A Step Up SIP differs from a simple SIP where investors increase their amount of investment at regular intervals like annually. For example, investors can increase their investment of ₹5000 every month by 10% every year to generate significant returns. They can increase their contributions towards the selected mutual fund by careful analysis of various factors like increments in salary/income, inflation, and financial needs. The Step Up SIP helps generate a better investment corpus by taking the benefit of compounding and investment in small amounts that increase at specific intervals. Users can use a dedicated step up sip calculator to identify SIP amount, annual increase percentage, and the final returns on investment.
Benefits of Step Up SIP
1. Better Alignment with Income Growth:
Investors with an increase in their income can use the extra sum for investment thereby increasing the chances of generating better returns. With an increase in income, investors can save and invest more for better returns.
2. Beat Inflation:
With an increase in the SIP amount, investors can generate better returns than traditional SIP. This helps in beating inflation and getting access to a large investment corpus after the completion of a certain investment period.

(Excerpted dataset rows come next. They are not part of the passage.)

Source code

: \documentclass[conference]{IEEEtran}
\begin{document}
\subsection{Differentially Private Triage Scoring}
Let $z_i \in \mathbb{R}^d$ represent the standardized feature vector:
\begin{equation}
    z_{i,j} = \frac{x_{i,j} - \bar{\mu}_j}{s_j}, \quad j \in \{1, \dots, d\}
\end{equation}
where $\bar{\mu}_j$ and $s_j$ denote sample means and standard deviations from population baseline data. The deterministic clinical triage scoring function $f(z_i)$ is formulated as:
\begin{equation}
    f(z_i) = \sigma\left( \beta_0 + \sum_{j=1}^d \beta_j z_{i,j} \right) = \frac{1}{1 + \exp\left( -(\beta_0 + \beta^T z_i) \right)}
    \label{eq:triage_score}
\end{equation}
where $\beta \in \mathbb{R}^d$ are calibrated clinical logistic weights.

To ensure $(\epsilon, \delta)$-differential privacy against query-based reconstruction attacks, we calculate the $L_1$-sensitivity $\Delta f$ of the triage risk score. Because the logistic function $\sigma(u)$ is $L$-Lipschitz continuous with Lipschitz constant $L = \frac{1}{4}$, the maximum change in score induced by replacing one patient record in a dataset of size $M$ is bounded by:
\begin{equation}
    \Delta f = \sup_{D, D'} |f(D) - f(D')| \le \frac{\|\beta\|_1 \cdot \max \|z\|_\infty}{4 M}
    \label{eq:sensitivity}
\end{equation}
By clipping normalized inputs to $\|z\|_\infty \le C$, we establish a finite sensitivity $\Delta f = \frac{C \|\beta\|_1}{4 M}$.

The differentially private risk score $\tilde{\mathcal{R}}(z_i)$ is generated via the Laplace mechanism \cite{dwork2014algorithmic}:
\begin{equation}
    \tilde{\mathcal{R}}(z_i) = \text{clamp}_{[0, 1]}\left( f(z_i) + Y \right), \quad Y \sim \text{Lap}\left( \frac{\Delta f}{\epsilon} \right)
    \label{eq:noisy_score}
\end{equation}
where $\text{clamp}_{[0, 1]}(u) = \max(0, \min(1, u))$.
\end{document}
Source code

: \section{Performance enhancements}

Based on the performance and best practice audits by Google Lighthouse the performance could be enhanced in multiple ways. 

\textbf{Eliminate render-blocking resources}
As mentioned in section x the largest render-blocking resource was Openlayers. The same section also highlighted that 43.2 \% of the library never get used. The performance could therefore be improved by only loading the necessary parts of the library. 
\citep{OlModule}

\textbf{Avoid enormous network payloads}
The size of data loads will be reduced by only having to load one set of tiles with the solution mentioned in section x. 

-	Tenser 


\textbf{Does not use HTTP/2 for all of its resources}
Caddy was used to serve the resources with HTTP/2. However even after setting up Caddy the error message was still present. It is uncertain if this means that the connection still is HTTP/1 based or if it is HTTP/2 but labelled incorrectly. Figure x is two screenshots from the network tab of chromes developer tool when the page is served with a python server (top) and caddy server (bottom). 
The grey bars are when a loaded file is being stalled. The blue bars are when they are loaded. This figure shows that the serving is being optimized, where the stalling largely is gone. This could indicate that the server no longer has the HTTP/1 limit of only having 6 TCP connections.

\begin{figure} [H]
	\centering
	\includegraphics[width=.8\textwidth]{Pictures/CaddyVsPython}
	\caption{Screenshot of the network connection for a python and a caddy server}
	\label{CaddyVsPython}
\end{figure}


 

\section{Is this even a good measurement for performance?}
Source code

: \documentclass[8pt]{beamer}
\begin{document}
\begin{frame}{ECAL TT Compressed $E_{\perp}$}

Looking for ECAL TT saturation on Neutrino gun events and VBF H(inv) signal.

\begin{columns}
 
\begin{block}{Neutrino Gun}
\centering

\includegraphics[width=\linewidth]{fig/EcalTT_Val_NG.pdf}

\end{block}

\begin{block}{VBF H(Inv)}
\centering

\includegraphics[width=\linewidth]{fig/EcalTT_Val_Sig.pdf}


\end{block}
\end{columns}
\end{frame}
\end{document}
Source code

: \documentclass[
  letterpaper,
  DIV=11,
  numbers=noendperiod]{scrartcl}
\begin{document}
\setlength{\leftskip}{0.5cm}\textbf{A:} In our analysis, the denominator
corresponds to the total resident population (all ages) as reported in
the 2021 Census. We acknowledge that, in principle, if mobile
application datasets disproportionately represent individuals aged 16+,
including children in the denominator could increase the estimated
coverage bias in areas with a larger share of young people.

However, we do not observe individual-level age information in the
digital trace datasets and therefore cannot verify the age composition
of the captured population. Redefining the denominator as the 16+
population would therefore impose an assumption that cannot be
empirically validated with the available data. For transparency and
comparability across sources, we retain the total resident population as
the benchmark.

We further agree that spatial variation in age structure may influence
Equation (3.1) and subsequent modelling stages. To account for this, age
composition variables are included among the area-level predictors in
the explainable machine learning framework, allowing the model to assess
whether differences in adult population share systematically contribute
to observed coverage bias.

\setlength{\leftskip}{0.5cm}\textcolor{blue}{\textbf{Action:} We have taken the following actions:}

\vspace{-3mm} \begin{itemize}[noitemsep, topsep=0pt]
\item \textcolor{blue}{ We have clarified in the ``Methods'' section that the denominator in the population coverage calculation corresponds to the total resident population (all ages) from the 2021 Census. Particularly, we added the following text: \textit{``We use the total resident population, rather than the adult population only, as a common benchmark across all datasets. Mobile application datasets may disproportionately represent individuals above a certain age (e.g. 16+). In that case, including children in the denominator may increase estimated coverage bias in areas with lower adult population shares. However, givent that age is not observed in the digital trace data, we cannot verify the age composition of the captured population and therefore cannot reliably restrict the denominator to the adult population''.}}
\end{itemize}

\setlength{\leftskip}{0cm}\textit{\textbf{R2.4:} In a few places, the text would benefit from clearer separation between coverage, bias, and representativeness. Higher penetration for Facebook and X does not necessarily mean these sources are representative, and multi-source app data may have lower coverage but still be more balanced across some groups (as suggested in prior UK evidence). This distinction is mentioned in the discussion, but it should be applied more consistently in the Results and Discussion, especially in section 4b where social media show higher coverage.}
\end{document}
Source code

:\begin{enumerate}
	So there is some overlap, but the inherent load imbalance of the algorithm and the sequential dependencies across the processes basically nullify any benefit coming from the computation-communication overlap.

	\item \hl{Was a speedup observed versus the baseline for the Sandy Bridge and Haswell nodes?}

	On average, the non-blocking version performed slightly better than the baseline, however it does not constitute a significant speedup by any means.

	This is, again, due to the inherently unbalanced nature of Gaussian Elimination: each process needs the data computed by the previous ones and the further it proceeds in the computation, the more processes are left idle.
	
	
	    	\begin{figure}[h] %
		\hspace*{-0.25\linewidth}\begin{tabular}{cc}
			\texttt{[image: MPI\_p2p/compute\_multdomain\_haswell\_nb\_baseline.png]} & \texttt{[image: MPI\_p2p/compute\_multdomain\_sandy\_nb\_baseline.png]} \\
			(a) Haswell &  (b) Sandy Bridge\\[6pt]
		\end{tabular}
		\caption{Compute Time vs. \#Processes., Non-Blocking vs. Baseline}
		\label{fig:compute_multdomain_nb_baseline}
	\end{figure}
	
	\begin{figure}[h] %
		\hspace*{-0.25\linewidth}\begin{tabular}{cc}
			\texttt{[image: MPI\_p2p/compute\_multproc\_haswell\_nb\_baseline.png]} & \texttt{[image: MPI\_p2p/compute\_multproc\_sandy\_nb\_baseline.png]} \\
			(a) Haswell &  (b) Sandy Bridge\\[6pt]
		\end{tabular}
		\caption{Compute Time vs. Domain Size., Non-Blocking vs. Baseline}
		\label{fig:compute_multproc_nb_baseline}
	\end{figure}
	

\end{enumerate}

3. Faster Wealth Accumulation:
A Step Up SIP allows investors to generate more wealth at a greater pace as compared to traditional SIP.
What Is a Step Up SWP?
A Systematic Withdrawal Plan (SWP) helps investors generate regular income by withdrawing a certain sum from mutual fund investments. A Step Up SWP, similar to Step Up SIP, allows investors to withdraw a sum from the investment corpus generated which increases periodically to fulfill the increasing financial needs.
Benefits of Step Up SWP
1. Steady Income:
A Step Up SWP helps investors get their hands on a fixed sum of money that can be used to meet their increasing financial needs. With rising costs and expenses, individuals can adjust the withdrawal amount through step-up SWP.
2. Customization:
Individuals receive the option to customize their withdrawal sum according to their needs and overall inflation. Moreover, one can withdraw more for unforeseen circumstances like medical needs.
3. Tax Efficiency:
The withdrawals from SWPs are treated as capital gains which attract low tax making it a tax-efficient way of earning income.
Conclusion
Step Up SIPs and SWPs are the best solutions that investors can use for growing and managing their wealth. With an increase in income level, investors can save and invest more for larger returns. Moreover, they can withdraw more depending on their financial goals and rising costs. Step Up SIPs and SWPs can help individuals fulfill their financial goals at a greater pace and with maximum efficiency.